Despite his differences with the State Department, particularly with Rice, in 2007 Cohen was asked to serve as Rice's counselor. Cohen's appointment came as surprise to many observers because it came on the heels of several of Rice's diplomatic overtures in hotspots like North Korea and Iran. "Condi may feel she needs to have a neocon right next to her to protect her flanks," surmised Chris Nelson, editor of the Washington insider newsletter the Nelson Report. "And, if she's really planning to put her foot down on the Israelis, which [Washington] will have to do if it wants to get a real process with the Palestinians under way as part of a bigger regional deal with the Saudis and Iranians, then a guy like Cohen up there on the [State Department's] seventh floor who is in on it and can claim influence on the outcome can help."
In 2001 Cohen co-edited War Over Kosovo, a compendium of writings about the Balkan conflict. His coeditor was Andrew Bacevich, a critic of neoconservative influence on U.S. policymaking who later wrote The New American Militarism (2005). Reviewing the Kosovo book for Foreign Affairs, Stephen Biddle observed that Bacevich and Cohen see the conflict as marking the emergence of a fundamentally new "American way of war." According to Biddle, the authors consider the United States particularly suited to "crusades to end fascism or save democracy," but not suited "to the dirty work of imperial policing to secure second- or third-tier interests." Thus, to get public support for intervening in places like Kosovo, the Clinton administration decided to do it "on the cheap" through such tactics as air campaigns that minimize American casualties.

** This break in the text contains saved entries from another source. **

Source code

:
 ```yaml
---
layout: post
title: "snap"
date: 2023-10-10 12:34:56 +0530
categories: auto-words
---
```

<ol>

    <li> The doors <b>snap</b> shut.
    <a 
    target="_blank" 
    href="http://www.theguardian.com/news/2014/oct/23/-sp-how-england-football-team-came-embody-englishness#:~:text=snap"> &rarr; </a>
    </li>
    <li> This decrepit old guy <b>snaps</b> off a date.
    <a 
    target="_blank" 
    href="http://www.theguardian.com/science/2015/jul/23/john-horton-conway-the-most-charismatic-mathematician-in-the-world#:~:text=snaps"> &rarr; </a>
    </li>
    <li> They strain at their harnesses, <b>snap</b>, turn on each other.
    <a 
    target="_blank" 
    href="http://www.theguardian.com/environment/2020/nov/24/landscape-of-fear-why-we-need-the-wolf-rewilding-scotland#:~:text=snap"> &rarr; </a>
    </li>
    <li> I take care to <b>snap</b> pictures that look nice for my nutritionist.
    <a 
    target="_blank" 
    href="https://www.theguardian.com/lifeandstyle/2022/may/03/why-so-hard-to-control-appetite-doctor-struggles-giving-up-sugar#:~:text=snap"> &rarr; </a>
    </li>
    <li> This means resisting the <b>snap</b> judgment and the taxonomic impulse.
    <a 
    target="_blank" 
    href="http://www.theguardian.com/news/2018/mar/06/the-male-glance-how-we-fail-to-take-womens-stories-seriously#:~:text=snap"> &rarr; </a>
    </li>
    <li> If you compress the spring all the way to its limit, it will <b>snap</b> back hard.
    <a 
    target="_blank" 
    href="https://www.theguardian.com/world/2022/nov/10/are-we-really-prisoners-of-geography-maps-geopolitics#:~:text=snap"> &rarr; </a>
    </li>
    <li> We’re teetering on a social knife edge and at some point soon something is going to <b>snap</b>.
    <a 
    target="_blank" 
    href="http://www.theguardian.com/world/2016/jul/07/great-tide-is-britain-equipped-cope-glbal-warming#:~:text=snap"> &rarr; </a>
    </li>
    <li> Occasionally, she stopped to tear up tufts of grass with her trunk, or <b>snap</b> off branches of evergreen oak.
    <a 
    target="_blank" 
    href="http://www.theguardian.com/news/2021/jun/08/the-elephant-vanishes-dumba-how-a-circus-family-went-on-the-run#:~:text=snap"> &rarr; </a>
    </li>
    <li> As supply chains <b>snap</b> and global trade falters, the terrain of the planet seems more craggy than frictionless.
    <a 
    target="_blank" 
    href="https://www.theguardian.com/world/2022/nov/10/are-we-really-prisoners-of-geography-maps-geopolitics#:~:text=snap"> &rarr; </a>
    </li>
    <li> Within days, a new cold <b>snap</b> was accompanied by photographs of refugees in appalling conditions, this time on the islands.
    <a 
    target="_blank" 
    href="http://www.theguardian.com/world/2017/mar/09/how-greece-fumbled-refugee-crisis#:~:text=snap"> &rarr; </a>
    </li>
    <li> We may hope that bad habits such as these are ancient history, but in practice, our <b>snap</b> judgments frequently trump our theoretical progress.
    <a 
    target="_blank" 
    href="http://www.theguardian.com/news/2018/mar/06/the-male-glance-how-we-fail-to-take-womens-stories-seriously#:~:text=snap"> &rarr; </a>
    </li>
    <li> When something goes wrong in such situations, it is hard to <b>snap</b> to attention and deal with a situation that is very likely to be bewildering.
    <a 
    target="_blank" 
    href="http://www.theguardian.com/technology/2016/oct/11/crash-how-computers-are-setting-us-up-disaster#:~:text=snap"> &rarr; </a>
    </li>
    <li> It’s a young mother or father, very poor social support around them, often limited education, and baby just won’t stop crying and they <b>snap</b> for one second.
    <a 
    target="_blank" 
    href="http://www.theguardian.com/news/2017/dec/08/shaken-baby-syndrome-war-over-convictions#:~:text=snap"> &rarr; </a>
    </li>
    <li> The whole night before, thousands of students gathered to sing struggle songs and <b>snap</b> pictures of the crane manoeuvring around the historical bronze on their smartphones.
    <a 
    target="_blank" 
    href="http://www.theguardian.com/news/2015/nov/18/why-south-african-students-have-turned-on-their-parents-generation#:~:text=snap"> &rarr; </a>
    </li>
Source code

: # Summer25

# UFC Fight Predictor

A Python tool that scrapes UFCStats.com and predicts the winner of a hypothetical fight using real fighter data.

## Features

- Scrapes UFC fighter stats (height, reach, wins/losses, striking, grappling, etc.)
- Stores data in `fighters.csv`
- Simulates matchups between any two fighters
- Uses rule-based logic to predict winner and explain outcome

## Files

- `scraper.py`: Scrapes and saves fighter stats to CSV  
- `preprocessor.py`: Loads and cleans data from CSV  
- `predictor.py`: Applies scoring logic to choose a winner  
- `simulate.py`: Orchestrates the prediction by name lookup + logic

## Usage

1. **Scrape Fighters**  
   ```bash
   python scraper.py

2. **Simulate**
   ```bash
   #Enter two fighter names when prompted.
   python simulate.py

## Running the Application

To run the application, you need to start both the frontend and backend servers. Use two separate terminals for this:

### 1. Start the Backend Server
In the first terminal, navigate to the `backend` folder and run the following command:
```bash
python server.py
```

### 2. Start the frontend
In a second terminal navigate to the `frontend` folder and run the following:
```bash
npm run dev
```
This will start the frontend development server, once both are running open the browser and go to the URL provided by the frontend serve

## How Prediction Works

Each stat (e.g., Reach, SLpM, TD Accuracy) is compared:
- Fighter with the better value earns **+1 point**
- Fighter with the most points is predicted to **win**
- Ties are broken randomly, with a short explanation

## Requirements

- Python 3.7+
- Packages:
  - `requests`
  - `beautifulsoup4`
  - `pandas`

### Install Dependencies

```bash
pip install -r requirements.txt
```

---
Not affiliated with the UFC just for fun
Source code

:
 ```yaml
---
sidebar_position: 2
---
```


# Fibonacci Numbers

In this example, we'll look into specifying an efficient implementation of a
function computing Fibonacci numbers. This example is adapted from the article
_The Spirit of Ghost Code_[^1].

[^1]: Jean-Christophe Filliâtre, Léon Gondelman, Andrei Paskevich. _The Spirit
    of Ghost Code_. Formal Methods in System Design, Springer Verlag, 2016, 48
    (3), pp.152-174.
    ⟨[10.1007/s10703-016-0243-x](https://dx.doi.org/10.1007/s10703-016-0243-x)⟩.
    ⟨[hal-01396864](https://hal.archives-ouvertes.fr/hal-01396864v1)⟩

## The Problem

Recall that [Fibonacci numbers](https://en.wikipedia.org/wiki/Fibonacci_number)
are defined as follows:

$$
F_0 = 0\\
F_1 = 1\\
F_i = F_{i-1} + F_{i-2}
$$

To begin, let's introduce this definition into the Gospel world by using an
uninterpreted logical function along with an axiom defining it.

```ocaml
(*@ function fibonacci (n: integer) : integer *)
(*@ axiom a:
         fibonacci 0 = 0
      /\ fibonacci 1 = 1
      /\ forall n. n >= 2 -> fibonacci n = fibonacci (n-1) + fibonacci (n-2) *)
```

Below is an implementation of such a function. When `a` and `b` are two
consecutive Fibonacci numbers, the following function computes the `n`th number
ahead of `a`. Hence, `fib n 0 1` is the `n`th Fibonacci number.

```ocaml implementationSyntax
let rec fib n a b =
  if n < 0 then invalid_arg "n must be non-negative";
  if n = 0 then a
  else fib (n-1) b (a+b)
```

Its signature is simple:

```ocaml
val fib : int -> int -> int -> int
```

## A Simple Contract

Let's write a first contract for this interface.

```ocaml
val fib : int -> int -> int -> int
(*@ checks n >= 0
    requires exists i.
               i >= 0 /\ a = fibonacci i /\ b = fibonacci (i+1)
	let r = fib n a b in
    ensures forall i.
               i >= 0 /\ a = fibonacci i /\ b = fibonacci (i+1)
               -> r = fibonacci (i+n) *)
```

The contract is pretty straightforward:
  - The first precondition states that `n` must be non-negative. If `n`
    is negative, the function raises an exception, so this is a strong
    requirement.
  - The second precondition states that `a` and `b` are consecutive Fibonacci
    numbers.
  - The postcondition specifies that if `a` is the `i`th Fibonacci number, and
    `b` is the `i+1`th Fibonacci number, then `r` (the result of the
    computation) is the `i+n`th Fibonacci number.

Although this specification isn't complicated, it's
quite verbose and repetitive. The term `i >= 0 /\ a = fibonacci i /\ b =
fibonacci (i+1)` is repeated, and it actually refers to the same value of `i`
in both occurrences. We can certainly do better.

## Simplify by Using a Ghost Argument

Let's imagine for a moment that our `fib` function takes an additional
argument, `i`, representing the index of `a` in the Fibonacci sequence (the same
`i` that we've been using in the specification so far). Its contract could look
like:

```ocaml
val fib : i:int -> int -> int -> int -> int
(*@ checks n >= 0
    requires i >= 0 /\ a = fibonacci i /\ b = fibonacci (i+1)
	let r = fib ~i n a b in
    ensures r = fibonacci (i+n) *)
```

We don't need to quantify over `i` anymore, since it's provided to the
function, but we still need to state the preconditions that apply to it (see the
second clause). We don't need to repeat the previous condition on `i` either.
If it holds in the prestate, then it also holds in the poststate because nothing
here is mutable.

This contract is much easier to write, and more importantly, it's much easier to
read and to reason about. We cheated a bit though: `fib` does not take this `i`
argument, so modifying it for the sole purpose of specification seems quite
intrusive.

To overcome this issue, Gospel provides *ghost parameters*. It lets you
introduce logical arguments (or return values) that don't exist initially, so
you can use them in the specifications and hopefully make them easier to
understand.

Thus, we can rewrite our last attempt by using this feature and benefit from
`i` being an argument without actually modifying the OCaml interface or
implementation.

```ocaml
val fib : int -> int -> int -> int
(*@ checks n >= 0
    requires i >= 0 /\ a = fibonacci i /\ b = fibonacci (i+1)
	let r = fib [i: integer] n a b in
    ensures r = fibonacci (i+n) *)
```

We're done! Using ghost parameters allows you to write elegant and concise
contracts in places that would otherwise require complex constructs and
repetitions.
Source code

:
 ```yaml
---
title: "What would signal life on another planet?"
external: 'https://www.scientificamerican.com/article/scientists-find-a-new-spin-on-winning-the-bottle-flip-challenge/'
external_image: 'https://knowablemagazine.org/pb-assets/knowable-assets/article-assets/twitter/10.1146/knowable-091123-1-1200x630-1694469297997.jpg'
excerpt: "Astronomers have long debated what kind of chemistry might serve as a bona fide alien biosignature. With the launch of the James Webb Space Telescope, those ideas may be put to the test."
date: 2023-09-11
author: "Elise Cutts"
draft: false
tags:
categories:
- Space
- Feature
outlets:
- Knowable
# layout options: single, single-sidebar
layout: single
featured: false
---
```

Biddle's review appeared just as the administration began building its case for invading Iraq. President Bush, he concluded, "casts a new war in similar terms yet draws back from asking Americans to make any major sacrifices to wage it. If U.S. aims prove achievable without pain, then the Bush administration will deserve the highest praise from a grateful nation and will be able to justly claim mastery of a new way of war that all should acclaim. If not, however, then one can be forgiven for wondering whether the style of warfare waged in Kosovo has not outlived its usefulness."